There are a few I really enjoy such as “I Forgot That You Existed”, “Paper Rings”, “Cruel Summer”, “The Archer”, “London Boy”, “Lover”, and “I Think He Knows”. These songs have been making a regular cycle on my most played list.
However, in this album there is one song which stands on a pedestal above all the rest to me, and that is the feminist bop titled “The Man”. From the first chorus’ which proclaims “I’m so sick of running as fast as I can, wondering if I’d get there quicker if I was a man” I was completely enthralled in it. It’s by far my favourite song of the entire album. It’s also a very good song to listen to in order to reiterate the importance of pushing as hard as you can as a woman to overcome the patriarchal values that are so deeply entrenched within societal norms that most people don’t ever question them. Let me ask you this, if Taylor Swift was a man, would she have received the crazy amount of backlash she has suffered her whole career for writing about her relationships? The highly successful Ed Sheeran is a prime example of someone who writes about relationships and is hailed a hero who is so in touch with his emotions. Double standards much?

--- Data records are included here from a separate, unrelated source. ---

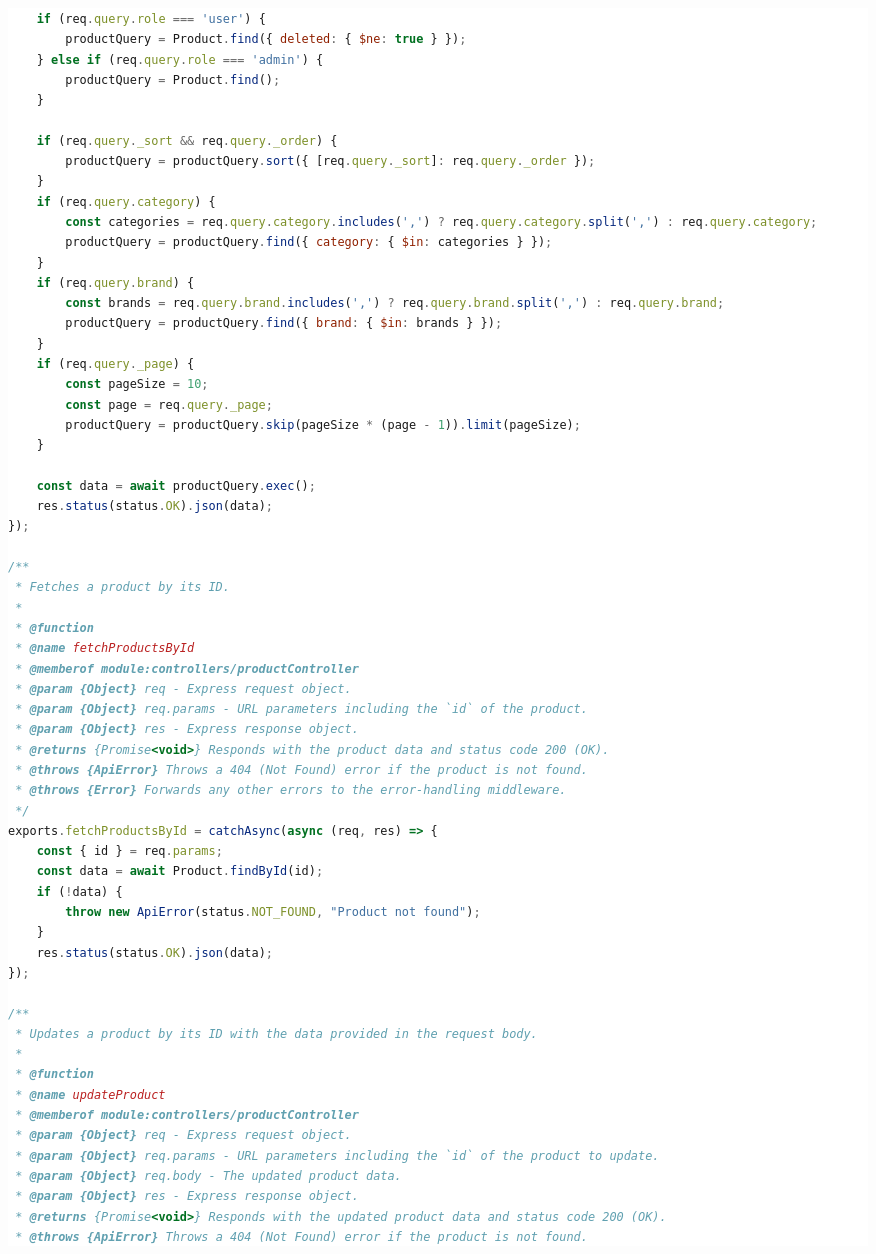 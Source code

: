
 ```js
    if (req.query.role === 'user') {
        productQuery = Product.find({ deleted: { $ne: true } });
    } else if (req.query.role === 'admin') {
        productQuery = Product.find();
    }

    if (req.query._sort && req.query._order) {
        productQuery = productQuery.sort({ [req.query._sort]: req.query._order });
    }
    if (req.query.category) {
        const categories = req.query.category.includes(',') ? req.query.category.split(',') : req.query.category;
        productQuery = productQuery.find({ category: { $in: categories } });
    }
    if (req.query.brand) {
        const brands = req.query.brand.includes(',') ? req.query.brand.split(',') : req.query.brand;
        productQuery = productQuery.find({ brand: { $in: brands } });
    }
    if (req.query._page) {
        const pageSize = 10;
        const page = req.query._page;
        productQuery = productQuery.skip(pageSize * (page - 1)).limit(pageSize);
    }

    const data = await productQuery.exec();
    res.status(status.OK).json(data);
});

/**
 * Fetches a product by its ID.
 * 
 * @function
 * @name fetchProductsById
 * @memberof module:controllers/productController
 * @param {Object} req - Express request object.
 * @param {Object} req.params - URL parameters including the `id` of the product.
 * @param {Object} res - Express response object.
 * @returns {Promise<void>} Responds with the product data and status code 200 (OK).
 * @throws {ApiError} Throws a 404 (Not Found) error if the product is not found.
 * @throws {Error} Forwards any other errors to the error-handling middleware.
 */
exports.fetchProductsById = catchAsync(async (req, res) => {
    const { id } = req.params;
    const data = await Product.findById(id);
    if (!data) {
        throw new ApiError(status.NOT_FOUND, "Product not found");
    }
    res.status(status.OK).json(data);
});

/**
 * Updates a product by its ID with the data provided in the request body.
 * 
 * @function
 * @name updateProduct
 * @memberof module:controllers/productController
 * @param {Object} req - Express request object.
 * @param {Object} req.params - URL parameters including the `id` of the product to update.
 * @param {Object} req.body - The updated product data.
 * @param {Object} res - Express response object.
 * @returns {Promise<void>} Responds with the updated product data and status code 200 (OK).
 * @throws {ApiError} Throws a 404 (Not Found) error if the product is not found.
```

Of course (as with all albums) there’s always at least one song you just really can’t gel with. For me, that’s “Miss Americana & The Heartbreak Prince” which is high school centric and seems to be quite juvenile for a 29-year-old self-made pop queen like Taylor. I question the taste-level of this particular song and just can’t make myself like it.
I truly feel like whatever this album is (whether you love it or hate it), it feels sincere, honest, and raw. I think it represents Taylor Swift beautifully and she should be proud of such an evolutionary album.
People are often polar opposite and passionate about their strong opinions on Miss Swift – they love her or hate her and want the world to know about it. I, however, remain ambivalent about my feelings for Taylor Swift and her music. Though I can say with absolute certainty that Lover is a masterpiece.